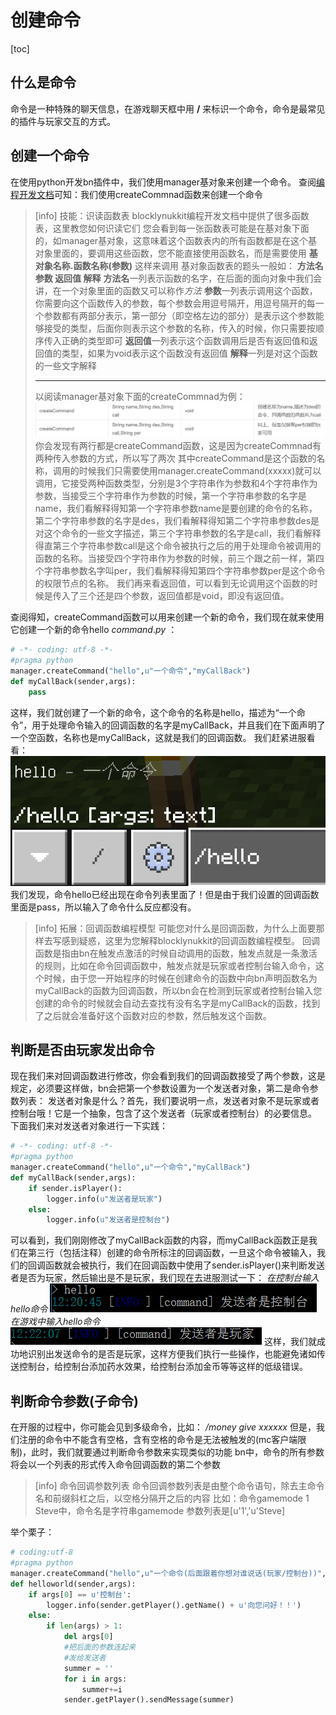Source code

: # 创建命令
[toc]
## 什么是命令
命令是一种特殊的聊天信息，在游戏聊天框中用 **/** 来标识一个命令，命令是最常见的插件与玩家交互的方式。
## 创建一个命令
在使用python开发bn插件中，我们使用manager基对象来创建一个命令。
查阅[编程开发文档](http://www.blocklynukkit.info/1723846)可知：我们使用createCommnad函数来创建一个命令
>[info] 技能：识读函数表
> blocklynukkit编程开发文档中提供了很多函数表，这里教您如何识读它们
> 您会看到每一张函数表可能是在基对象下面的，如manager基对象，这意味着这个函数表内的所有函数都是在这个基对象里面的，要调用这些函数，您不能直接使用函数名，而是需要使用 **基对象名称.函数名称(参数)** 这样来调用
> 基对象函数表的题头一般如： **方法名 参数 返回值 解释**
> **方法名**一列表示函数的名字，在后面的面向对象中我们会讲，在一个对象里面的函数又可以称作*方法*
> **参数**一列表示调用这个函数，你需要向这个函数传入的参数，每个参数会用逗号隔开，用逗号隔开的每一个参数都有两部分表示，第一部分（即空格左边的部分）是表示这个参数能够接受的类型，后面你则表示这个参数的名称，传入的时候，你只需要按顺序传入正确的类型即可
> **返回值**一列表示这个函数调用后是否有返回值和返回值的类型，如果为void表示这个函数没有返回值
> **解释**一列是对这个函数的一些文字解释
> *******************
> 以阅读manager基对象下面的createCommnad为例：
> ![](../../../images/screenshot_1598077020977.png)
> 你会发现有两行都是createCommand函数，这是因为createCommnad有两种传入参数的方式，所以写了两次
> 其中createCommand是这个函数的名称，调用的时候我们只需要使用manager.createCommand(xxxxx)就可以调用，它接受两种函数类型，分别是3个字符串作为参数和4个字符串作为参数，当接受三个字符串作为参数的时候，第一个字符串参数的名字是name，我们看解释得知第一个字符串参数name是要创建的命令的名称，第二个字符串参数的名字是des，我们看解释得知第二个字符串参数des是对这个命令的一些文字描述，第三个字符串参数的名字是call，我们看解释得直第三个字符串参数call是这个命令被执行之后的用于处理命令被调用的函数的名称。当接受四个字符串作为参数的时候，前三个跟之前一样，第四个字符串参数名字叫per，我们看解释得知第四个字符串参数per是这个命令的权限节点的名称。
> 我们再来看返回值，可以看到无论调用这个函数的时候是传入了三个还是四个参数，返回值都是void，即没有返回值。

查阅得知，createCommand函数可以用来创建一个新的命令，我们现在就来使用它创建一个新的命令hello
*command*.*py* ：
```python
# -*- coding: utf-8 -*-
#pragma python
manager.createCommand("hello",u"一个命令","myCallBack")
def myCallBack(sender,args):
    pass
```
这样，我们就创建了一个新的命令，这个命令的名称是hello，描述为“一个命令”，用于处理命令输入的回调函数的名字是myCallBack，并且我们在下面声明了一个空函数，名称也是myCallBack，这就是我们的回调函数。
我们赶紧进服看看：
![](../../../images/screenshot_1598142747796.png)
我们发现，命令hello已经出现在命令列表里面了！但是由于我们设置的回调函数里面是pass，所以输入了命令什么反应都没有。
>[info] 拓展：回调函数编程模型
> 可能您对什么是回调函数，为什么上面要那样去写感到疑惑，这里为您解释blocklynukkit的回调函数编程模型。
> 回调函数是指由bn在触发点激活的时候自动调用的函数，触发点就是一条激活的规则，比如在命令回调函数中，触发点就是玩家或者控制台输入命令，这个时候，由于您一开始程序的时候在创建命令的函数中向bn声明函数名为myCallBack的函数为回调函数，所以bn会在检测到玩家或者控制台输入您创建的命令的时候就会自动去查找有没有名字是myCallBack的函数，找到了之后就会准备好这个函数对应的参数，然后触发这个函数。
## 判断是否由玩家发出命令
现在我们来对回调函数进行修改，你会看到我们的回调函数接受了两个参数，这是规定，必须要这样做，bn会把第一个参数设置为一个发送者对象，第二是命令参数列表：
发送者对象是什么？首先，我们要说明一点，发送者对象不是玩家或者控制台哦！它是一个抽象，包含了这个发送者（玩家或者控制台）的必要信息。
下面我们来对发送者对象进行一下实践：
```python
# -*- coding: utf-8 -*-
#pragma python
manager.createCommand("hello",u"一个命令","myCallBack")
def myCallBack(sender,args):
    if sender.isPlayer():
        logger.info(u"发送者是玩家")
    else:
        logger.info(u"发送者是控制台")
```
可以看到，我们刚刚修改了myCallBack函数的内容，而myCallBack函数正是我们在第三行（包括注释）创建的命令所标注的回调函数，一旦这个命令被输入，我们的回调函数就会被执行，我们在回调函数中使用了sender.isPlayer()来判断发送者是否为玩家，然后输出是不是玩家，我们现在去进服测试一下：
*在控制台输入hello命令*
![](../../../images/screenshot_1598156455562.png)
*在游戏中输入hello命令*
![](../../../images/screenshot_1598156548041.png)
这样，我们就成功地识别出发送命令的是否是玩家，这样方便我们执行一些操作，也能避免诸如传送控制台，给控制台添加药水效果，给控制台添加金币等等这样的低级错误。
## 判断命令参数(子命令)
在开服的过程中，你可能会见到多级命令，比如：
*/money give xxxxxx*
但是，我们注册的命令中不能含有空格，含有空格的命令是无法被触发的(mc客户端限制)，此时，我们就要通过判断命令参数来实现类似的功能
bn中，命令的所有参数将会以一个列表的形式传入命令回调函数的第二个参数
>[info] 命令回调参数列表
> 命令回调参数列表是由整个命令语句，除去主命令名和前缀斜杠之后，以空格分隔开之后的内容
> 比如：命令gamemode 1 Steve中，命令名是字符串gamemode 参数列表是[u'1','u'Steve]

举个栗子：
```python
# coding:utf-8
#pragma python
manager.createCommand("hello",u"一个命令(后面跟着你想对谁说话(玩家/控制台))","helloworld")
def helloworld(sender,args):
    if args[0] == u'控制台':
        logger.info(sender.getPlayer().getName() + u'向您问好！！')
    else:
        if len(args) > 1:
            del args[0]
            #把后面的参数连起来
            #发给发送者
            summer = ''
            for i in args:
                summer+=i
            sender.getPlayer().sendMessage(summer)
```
--- --- ---
* [ASSIGNED TASK] Look through the records for the string "helloworld". Copy every line that has it.

* [FINISHED TASK]
manager.createCommand("hello",u"一个命令(后面跟着你想对谁说话(玩家/控制台))","helloworld")
def helloworld(sender,args):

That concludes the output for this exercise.